== Segment start ==
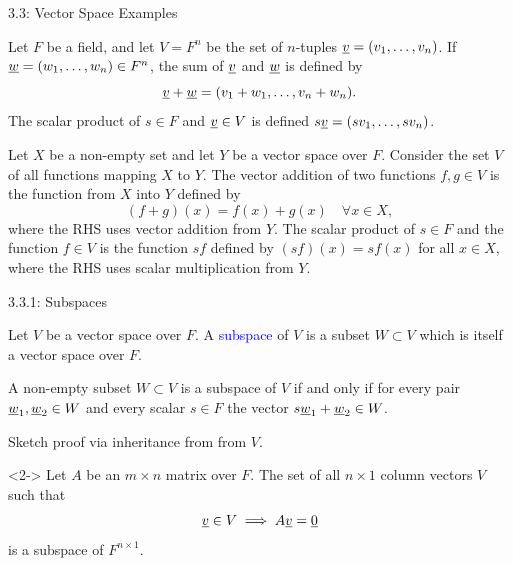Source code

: \documentclass[10pt,letterpaper,english]{beamer}
\begin{document}
\begin{frame}{3.3: Vector Space Examples}

\begin{example}
Let $F$ be a field, and let $V=F^n$ be the set of $n$-tuples $\vecnot{v} = (v_1, \ldots, v_n)$.
If $\vecnot{w} = (w_1, \ldots, w_n) \in F^n$, the sum of $\vecnot{v}$ and $\vecnot{w}$ is defined by \vspace{-1mm}
\begin{equation*}
\vecnot{v} + \vecnot{w} = (v_1 + w_1, \ldots, v_n + w_n).
\end{equation*}
The scalar product of $s \in F$ and $\vecnot{v} \in V$ is defined $s \vecnot{v} = (s v_1, \ldots, s v_n)$.
\end{example}

\begin{example}
Let $X$ be a non-empty set and let $Y$ be a vector space over $F$.
Consider the set $V$ of all functions mapping $X$ to $Y$.
The vector addition of two functions $f,g \in V$ is the function from $X$ into $Y$ defined by  \vspace{-1mm}
\begin{equation*}
(f + g)(x) = f(x) + g(x) \quad \forall x \in X,
\end{equation*}
where the RHS uses vector addition from $Y$.
The scalar product of $s \in F$ and the function $f \in V$ is the function $sf$ defined by
$(sf)(x) = s f(x)$ for all $x \in X$,
where the RHS uses scalar multiplication from $Y$.
\vspace{-1mm}
\end{example}

\end{frame}



\begin{frame}{3.3.1: Subspaces}

\begin{definition}
Let $V$ be a vector space over $F$.
A \textcolor{blue}{subspace} of $V$ is a subset $W \subset V$ which is itself a vector space over $F$.
\end{definition}

\begin{lemma}
A non-empty subset $W \subset V$ is a subspace of $V$ if and only if for every pair $\vecnot{w}_1, \vecnot{w}_2 \in W$ and every scalar $s \in F$ the vector $s \vecnot{w}_1 + \vecnot{w}_2 \in W$.
\end{lemma}

Sketch proof via inheritance from from $V$.

\begin{example}<2->
Let $A$ be an $m \times n$ matrix over $F$.
The set of all $n \times 1$ column vectors $V$ such that
\begin{equation*}
\vecnot{v} \in V \implies A \vecnot{v} = \vecnot{0}
\end{equation*}
is a subspace of $F^{n \times 1}$.
\end{example}

\end{frame}
\end{document}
== Segment end ==
__AIM OF THE EXERCISE__: Your job is to transcribe the records exactly and in full. Pictures are not part of the copy.

__YOUR SOLUTION__:
Source code

: \documentclass[10pt,letterpaper,english]{beamer}
\begin{document}
\begin{frame}{3.3: Vector Space Examples}

\begin{example}
Let $F$ be a field, and let $V=F^n$ be the set of $n$-tuples $\vecnot{v} = (v_1, \ldots, v_n)$.
If $\vecnot{w} = (w_1, \ldots, w_n) \in F^n$, the sum of $\vecnot{v}$ and $\vecnot{w}$ is defined by \vspace{-1mm}
\begin{equation*}
\vecnot{v} + \vecnot{w} = (v_1 + w_1, \ldots, v_n + w_n).
\end{equation*}
The scalar product of $s \in F$ and $\vecnot{v} \in V$ is defined $s \vecnot{v} = (s v_1, \ldots, s v_n)$.
\end{example}

\begin{example}
Let $X$ be a non-empty set and let $Y$ be a vector space over $F$.
Consider the set $V$ of all functions mapping $X$ to $Y$.
The vector addition of two functions $f,g \in V$ is the function from $X$ into $Y$ defined by  \vspace{-1mm}
\begin{equation*}
(f + g)(x) = f(x) + g(x) \quad \forall x \in X,
\end{equation*}
where the RHS uses vector addition from $Y$.
The scalar product of $s \in F$ and the function $f \in V$ is the function $sf$ defined by
$(sf)(x) = s f(x)$ for all $x \in X$,
where the RHS uses scalar multiplication from $Y$.
\vspace{-1mm}
\end{example}

\end{frame}



\begin{frame}{3.3.1: Subspaces}

\begin{definition}
Let $V$ be a vector space over $F$.
A \textcolor{blue}{subspace} of $V$ is a subset $W \subset V$ which is itself a vector space over $F$.
\end{definition}

\begin{lemma}
A non-empty subset $W \subset V$ is a subspace of $V$ if and only if for every pair $\vecnot{w}_1, \vecnot{w}_2 \in W$ and every scalar $s \in F$ the vector $s \vecnot{w}_1 + \vecnot{w}_2 \in W$.
\end{lemma}

Sketch proof via inheritance from from $V$.

\begin{example}<2->
Let $A$ be an $m \times n$ matrix over $F$.
The set of all $n \times 1$ column vectors $V$ such that
\begin{equation*}
\vecnot{v} \in V \implies A \vecnot{v} = \vecnot{0}
\end{equation*}
is a subspace of $F^{n \times 1}$.
\end{example}

\end{frame}
\end{document}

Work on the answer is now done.